Decompositie van de zorguitgaven, 1972-2010
Daarbij maken we onderscheid naar curatieve en langdurige zorg, die we uitsplitsen naar respectievelijk vijf en twee deelsectoren. We bekijken de rol van prijsontwikkelingen, inkomens- en bevolkingsgroei, vergrijzing en gezondheid.
De uitgaven aan curatieve zorg namen tussen 1972 en 2010 met gemiddeld 7,0% per jaar toe, de uitgaven aan langdurige zorg met 7,4%. Deze groeicijfers zijn voor meer dan de helft toe te schrijven aan prijsstijgingen. De drie demografische variabelen (bevolkingsgroei, vergrijzing en gezondheid) droegen gezamenlijk ongeveer 1%-punt bij aan de jaarlijkse groei, inkomensgroei deed dat met ongeveer 2%-punt.

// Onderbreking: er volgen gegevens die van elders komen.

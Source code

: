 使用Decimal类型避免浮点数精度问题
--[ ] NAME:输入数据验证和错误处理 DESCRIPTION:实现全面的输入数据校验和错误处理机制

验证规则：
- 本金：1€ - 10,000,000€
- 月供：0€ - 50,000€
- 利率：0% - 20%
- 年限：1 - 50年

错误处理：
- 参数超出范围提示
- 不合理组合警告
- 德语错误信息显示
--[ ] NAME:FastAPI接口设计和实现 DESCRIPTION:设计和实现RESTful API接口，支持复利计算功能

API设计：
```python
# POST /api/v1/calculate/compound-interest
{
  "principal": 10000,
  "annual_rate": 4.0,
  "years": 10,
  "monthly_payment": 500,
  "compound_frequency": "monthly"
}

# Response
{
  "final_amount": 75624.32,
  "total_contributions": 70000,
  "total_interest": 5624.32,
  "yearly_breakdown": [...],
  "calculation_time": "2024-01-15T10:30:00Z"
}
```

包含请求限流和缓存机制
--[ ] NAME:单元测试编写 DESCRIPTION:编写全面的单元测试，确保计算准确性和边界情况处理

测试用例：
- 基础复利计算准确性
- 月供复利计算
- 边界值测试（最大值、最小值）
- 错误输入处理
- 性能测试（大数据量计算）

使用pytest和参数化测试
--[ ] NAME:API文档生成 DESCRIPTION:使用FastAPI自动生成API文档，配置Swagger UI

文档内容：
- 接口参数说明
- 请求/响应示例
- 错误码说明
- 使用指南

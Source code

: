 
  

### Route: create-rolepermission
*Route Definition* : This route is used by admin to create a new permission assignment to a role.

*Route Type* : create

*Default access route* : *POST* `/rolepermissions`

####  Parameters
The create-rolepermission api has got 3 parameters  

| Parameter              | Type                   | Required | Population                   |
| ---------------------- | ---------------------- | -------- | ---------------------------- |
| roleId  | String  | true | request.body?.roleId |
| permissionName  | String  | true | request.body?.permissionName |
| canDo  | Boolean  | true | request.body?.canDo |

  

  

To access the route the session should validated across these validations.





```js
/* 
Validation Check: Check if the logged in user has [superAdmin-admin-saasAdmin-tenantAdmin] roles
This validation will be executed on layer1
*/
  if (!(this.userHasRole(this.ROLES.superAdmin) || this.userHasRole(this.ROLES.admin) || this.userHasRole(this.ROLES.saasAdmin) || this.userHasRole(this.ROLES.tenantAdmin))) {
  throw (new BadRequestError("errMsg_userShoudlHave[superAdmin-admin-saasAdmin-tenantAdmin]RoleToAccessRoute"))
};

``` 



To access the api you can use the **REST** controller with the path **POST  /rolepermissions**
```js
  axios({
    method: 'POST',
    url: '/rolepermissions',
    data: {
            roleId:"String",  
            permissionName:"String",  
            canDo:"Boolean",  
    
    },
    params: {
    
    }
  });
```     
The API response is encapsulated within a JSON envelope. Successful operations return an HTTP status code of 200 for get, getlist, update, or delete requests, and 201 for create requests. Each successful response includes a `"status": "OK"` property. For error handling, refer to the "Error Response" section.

Over de gehele periode 1972-2010 bekeken is het onverklaarde deel van de uitgavengroei verwaarloosbaar klein. Dat geldt niet voor afzonderlijke deelperiodes. Met name in de jaren tachtig en negentig stegen de zorguitgaven minder snel dan de ontwikkeling van de achterliggende factoren deed vermoeden, terwijl de groei sinds de eeuwwisseling juist opvallend hoog was. Dit patroon vinden we ook terug wanneer we inzoomen op zeven deelsectoren van de zorg, vooral bij de uitgaven aan ziekenhuizen en specialistenpraktijken, aan verstrekkers van geestelijke gezondheidszorg en aan gehandicaptenzorg. Het patroon van de onverklaarde groei wordt nauwelijks beïnvloed door aannames omtrent de hoogte van de inkomens- en prijselasticiteit van de vraag naar zorg of door de manier waarop we rekening houden met mutaties in de gemiddelde gezondheidsstatus van de bevolking. Een belangrijke factor achter de groeiversnelling sinds de eeuwwisseling is vermoedelijk overheidsbeleid.